Smaller firms more vulnerable to cyber threat, claims Beazley

There has been a sharp increase in hacking and malware attacks on financial institutions in the first six months of 2016, particularly on institutions with revenues below $35 million, Beazley has said in a report.

Beazley has published its Beazley Breach Insights report for July 2016 based on its response to customer data breaches, Beazley Breach Response (BBR) Services unit.

The specialised BBR Services unit discovered a sharp increase in hacking and malware on financial institutions, especially aimed at banks and credit unions.

There was a persistent level of hacks in the healthcare, higher education and retail sectors compared to 2015.

Throughout the first half of 2016, Beazley’s BBR Services managed to uncover 955 data breaches on behalf of clients, whilst there were 611 breaches during the same period last year.

It picked up 139 of these breaches across financial institutions, with the most common targets being smaller institutions with revenues under $35 million.

During the first six months, Beazley’s portfolio calculated 31 percent of data breaches being hacked across all industries, almost the same figure of last year, which was 32 percent.

In 2015, hacking and malware attacks accounted for 27 percent of the breaches for financial institutions, whereas in the first half of this year that figure rose to 43 percent.

Banks and credit unions with less than $35 million in yearly revenues accounted for 81 percent of hacking and malware breaches at financial institutions in 2016, a huge increase from 54 percent of incidents that were represented in 2015.

Within healthcare organisations, breaches caused by unintended disclosure represented 42 percent of all industry incidents in 2016 until now, a sharp increase from 30 percent in 2015.

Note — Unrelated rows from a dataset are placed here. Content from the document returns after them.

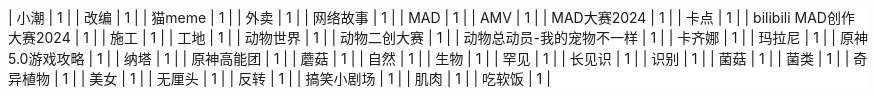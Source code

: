 | 小潮 | 1 |
| 改编 | 1 |
| 猫meme | 1 |
| 外卖 | 1 |
| 网络故事 | 1 |
| MAD | 1 |
| AMV | 1 |
| MAD大赛2024 | 1 |
| 卡点 | 1 |
| bilibili MAD创作大赛2024 | 1 |
| 施工 | 1 |
| 工地 | 1 |
| 动物世界 | 1 |
| 动物二创大赛 | 1 |
| 动物总动员-我的宠物不一样 | 1 |
| 卡齐娜 | 1 |
| 玛拉尼 | 1 |
| 原神5.0游戏攻略 | 1 |
| 纳塔 | 1 |
| 原神高能团 | 1 |
| 蘑菇 | 1 |
| 自然 | 1 |
| 生物 | 1 |
| 罕见 | 1 |
| 长见识 | 1 |
| 识别 | 1 |
| 菌菇 | 1 |
| 菌类 | 1 |
| 奇异植物 | 1 |
| 美女 | 1 |
| 无厘头 | 1 |
| 反转 | 1 |
| 搞笑小剧场 | 1 |
| 肌肉 | 1 |
| 吃软饭 | 1 |

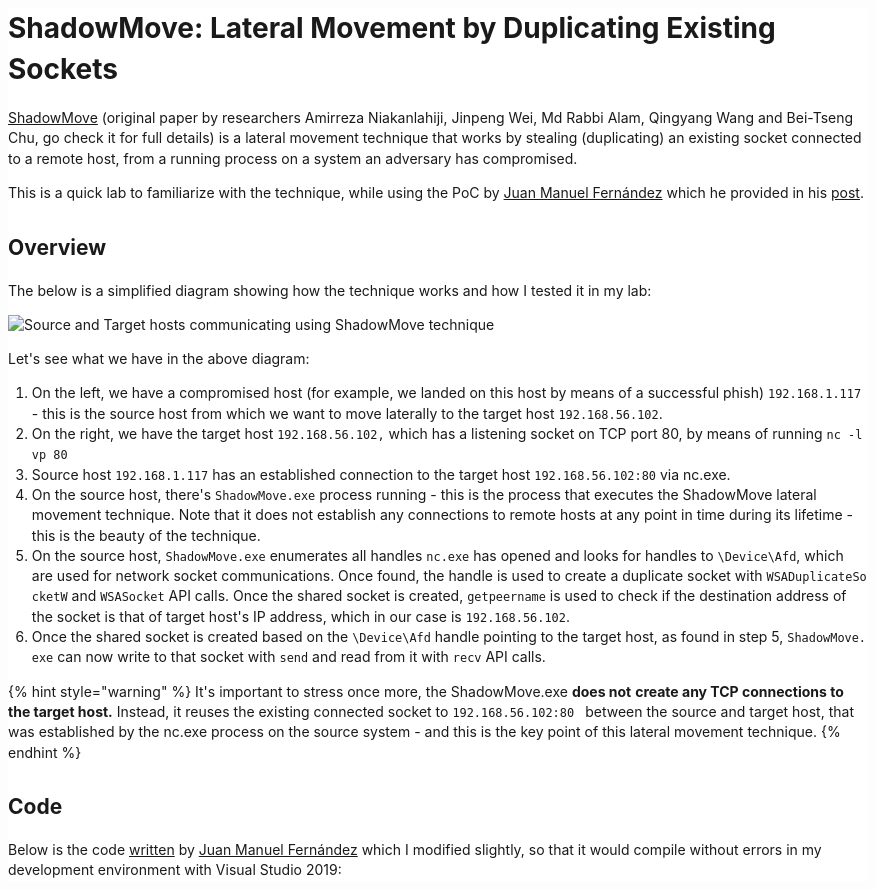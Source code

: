 # ShadowMove: Lateral Movement by Duplicating Existing Sockets

[ShadowMove](https://www.usenix.org/system/files/sec20summer\_niakanlahiji\_prepub.pdf) (original paper by researchers Amirreza Niakanlahiji, Jinpeng Wei, Md Rabbi Alam, Qingyang Wang and Bei-Tseng Chu, go check it for full details) is a lateral movement technique that works by stealing (duplicating) an existing socket connected to a remote host, from a running process on a system an adversary has compromised.

This is a quick lab to familiarize with the technique, while using the PoC by [Juan Manuel Fernández](https://www.twitter.com/@TheXC3LL) which he provided in his [post](https://adepts.of0x.cc/shadowmove-hijack-socket/).

## Overview

The below is a simplified diagram showing how the technique works and how I tested it in my lab:

![Source and Target hosts communicating using ShadowMove technique](<../../.gitbook/assets/image (748).png>)

Let's see what we have in the above diagram:

1. On the left, we have a compromised host (for example, we landed on this host by means of a successful phish) `192.168.1.117` - this is the source host from which we want to move laterally to the target host `192.168.56.102`.
2. On the right, we have the target host `192.168.56.102,` which has a listening socket on TCP port 80, by means of running `nc -lvp 80`
3. Source host `192.168.1.117` has an established connection to the target host `192.168.56.102:80` via nc.exe.
4. On the source host, there's `ShadowMove.exe` process running - this is the process that executes the ShadowMove lateral movement technique. Note that it does not establish any connections to remote hosts at any point in time during its lifetime - this is the beauty of the technique.
5. On the source host, `ShadowMove.exe` enumerates all handles `nc.exe` has opened and looks for handles to `\Device\Afd`, which are used for network socket communications. Once found, the handle is used to create a duplicate socket with `WSADuplicateSocketW` and `WSASocket` API calls. Once the shared socket is created, `getpeername` is used to check if the destination address of the socket is that of target host's IP address, which in our case is `192.168.56.102`.
6. Once the shared socket is created based on the `\Device\Afd` handle pointing to the target host, as found in step 5, `ShadowMove.exe` can now write to that socket with `send` and read from it with `recv` API calls.

{% hint style="warning" %}
It's important to stress once more, the ShadowMove.exe **does not** **create any TCP connections to the target host.** Instead, it reuses the existing connected socket to `192.168.56.102:80 ` between the source and target host, that was established by the nc.exe process on the source system - and this is the key point of this lateral movement technique.
{% endhint %}

## Code

Below is the code [written](https://adepts.of0x.cc/shadowmove-hijack-socket/) by [Juan Manuel Fernández](https://www.twitter.com/@TheXC3LL) which I modified slightly, so that it would compile without errors in my development environment with Visual Studio 2019:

This is linked with the large amount of information shared between organisations within this industry. 17 percent of healthcare breaches were caused by hacking or malware in 2016, whereas there were 27 percent in 2015.

The rate of hacking and malware in the retail industry remained high, accounting for 49 percent of all retail data breaches handled by BBR Services in 2016, compared to 55 percent in 2015.

Ransomware attacks increase consistently, with twice as many attacks in the first six months of 2016 (86) than Beazley handled in all of 2015 (43).

“The persistent high levels of hacking and malware attacks are a reminder that all organisations in all industries need to have plans ready to respond when a breach occurs,” said Katherine Keefe, global head of BBR Services.

“The large increase we’ve observed in hacks aimed at financial institutions is noteworthy. Smaller banks and credit unions that typically have fewer defenses against these breaches are becoming bigger targets and need to be prepared.”

Keefe suggested that financial institutions enhance their technology defenses as well as the training afforded to employees on cyber security and threat awareness.

Keefe added: “There is a lot they can do to protect themselves, but the sobering reality is that not every breach can be prevented and businesses – including financial institutions – should have robust plans for managing breaches should they occur.”